Seasonal influenza H1 and B but not seasonal H3 cause disease in mice. Mice were infected with increasing doses of different influenza viruses intranasally in 100 μl volumes. Weight loss was measured after infection with A/England/195/2009 (A), A/Puerto Rico/8/1934 (B), A/England/691/2010 (C), A/X-31 (D), B/Florida/04/06 (Yamagata) (E) or B/Brisbane/60/2008 (Victoria) (F). Points represent mean of n ≥ 4 animals ± SEM.

Figure 2

Characterization of pathogenic response to seasonal influenza infections. Mice were infected with H1N1, Flu B, or X31. Weight (A) and temperature (B) were measured daily after infection. Viral load was measured by plaque assay (C) or rt-PCR (D) on day 4 after infection. Inflammation in the upper (E) and lower (F) airways were measured on day 7 after infection. Cell numbers in the lung was assessed at day 4 were counted (G) and compared to inflammation score (H). NK (I), CD4 (J), and CD8 (K) cells in lungs assessed by flow cytometry. Points represent means of n ≥ 4 animals ± SEM (A,B) or individual animals (C–K).

Figure 3

Immunization protects against homologous challenge. CB6F1 mice were immunized once with varying doses of H1N1 antigens. Antibody was measured prior to challenge (A) with A/California/7/2009 (H1N1pdm09), weight loss measured daily (B). Mice were immunized twice with varying doses of H1N1 antigens. Antibody was measured prior to challenge (C) with A/California/7/2009 (H1N1pdm09), weight loss measured daily (D). Points represent individual animals (A,C) or means of n ≥ 4 animals ± SEM (B,D). Panel (B) *p < 0.05 between 1.5 µg and naïve group and #p < 0.05 between 1.5 µg and 0.02 µg group. Panel (C) **p < 0.01.

Figure 4

Genetic and antigenic drift of H1N1pdm09 strains between 2009 and 2016. Integrated phylogenetic and antigenic cartography analysis of 61 viruses using Bayesian multidimensional scaling (14). (A) Time-resolved phylogenetic tree of viruses circulating in England (black circles) and WHO reference viruses (red circles) with branches colored by inferred antigenic difference from A/California/07/2009 vaccine strain in antigenic map units.
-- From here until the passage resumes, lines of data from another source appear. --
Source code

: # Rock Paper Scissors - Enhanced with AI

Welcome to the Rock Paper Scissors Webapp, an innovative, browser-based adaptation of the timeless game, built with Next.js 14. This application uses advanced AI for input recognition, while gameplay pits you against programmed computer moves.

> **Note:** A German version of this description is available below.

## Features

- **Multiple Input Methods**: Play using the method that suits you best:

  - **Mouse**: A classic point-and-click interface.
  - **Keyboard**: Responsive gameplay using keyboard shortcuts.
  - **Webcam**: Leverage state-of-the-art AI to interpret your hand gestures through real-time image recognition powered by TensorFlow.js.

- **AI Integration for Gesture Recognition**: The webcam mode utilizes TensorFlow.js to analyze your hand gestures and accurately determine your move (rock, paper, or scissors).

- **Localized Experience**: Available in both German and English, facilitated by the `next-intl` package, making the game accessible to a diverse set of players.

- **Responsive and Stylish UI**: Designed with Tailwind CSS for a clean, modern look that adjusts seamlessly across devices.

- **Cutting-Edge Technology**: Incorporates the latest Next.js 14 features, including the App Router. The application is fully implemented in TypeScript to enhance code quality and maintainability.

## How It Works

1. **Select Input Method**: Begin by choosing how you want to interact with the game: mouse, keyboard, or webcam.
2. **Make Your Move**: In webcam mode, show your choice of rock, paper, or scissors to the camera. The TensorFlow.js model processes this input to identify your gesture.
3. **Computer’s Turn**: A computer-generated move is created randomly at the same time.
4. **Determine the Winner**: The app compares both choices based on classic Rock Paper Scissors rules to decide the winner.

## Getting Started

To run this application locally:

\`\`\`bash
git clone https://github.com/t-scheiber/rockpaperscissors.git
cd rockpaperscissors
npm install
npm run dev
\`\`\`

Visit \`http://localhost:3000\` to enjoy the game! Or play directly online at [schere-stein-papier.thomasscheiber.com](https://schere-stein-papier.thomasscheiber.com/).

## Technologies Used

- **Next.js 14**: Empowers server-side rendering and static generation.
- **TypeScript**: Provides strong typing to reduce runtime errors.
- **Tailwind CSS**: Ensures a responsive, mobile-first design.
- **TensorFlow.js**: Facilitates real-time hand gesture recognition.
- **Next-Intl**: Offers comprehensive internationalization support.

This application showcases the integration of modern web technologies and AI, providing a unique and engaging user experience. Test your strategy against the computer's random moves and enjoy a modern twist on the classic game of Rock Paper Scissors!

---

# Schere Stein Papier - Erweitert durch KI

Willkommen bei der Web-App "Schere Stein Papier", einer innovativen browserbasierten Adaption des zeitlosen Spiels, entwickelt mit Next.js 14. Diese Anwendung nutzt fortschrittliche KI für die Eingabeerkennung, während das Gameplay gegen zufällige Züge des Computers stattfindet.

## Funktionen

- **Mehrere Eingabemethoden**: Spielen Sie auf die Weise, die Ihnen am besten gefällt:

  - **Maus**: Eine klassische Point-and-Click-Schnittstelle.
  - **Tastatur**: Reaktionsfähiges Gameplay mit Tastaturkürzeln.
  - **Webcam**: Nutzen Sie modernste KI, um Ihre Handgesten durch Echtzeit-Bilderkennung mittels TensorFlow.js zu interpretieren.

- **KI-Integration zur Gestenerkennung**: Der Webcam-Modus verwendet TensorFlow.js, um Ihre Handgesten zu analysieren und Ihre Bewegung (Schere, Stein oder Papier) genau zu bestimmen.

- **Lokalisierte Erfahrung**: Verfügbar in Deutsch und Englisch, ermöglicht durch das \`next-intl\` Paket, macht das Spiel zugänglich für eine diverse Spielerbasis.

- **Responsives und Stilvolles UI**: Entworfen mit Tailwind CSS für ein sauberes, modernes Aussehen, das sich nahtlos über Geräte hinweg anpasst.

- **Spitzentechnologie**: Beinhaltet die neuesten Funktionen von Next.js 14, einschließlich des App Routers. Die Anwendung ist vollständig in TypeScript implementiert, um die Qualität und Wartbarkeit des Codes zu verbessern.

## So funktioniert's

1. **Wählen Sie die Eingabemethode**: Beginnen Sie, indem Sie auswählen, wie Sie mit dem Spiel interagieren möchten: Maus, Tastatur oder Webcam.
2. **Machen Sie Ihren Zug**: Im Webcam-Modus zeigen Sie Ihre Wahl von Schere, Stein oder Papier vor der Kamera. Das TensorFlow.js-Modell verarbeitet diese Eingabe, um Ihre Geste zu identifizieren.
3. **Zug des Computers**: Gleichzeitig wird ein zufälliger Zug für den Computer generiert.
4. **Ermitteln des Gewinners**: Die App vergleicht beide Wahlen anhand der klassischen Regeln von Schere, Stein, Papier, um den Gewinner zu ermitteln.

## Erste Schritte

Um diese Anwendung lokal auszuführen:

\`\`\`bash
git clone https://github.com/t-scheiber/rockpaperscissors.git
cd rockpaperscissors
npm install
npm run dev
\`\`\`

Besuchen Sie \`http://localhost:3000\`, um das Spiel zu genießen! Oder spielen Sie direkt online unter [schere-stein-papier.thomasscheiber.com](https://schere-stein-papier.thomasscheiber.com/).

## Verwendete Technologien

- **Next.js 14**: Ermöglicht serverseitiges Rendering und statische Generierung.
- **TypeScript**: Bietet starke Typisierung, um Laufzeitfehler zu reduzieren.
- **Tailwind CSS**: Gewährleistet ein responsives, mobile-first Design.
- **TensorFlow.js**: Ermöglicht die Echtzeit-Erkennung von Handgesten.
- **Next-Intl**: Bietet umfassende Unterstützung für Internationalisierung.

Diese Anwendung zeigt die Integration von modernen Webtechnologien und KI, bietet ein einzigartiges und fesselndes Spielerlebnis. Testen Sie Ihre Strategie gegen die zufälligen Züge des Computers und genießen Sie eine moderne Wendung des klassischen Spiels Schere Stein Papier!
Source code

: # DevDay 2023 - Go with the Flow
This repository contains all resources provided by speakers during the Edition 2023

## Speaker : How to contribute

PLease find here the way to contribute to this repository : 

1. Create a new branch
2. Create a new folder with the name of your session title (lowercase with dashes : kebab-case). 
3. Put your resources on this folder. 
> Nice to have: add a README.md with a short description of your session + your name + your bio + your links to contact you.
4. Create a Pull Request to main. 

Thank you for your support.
Study viruses are shown with text and vaccine virus names in bold. (B) Two-dimensional antigenic map showing antigenic (circles, colored by virus collection date) and phylogenetic relationships (lines) of viruses. Distances for antigenic dimensions are measured in antigenic units, where one unit represents a twofold dilution in heterologous hemagglutination inhibition titer. Study viruses (gray outline) and vaccine viruses (red outline) are highlighted.

Figure 5

Antigenic drift in H1N1 strains is seen in mouse models. Mice were immunized with A/Cal/7/2009 (black squares) and challenged with A/England/195/2009 (A), A/Eng/672/2010 (B), A/England/336/2015 (C), responses were compared to naïve animals (white circles). Antibody response to Cal/09 antigen prior to challenge (D). Points mean of n = 4 mice ± SEM (A–C), or individual animals (D). *p < 0.05, **p < 0.01.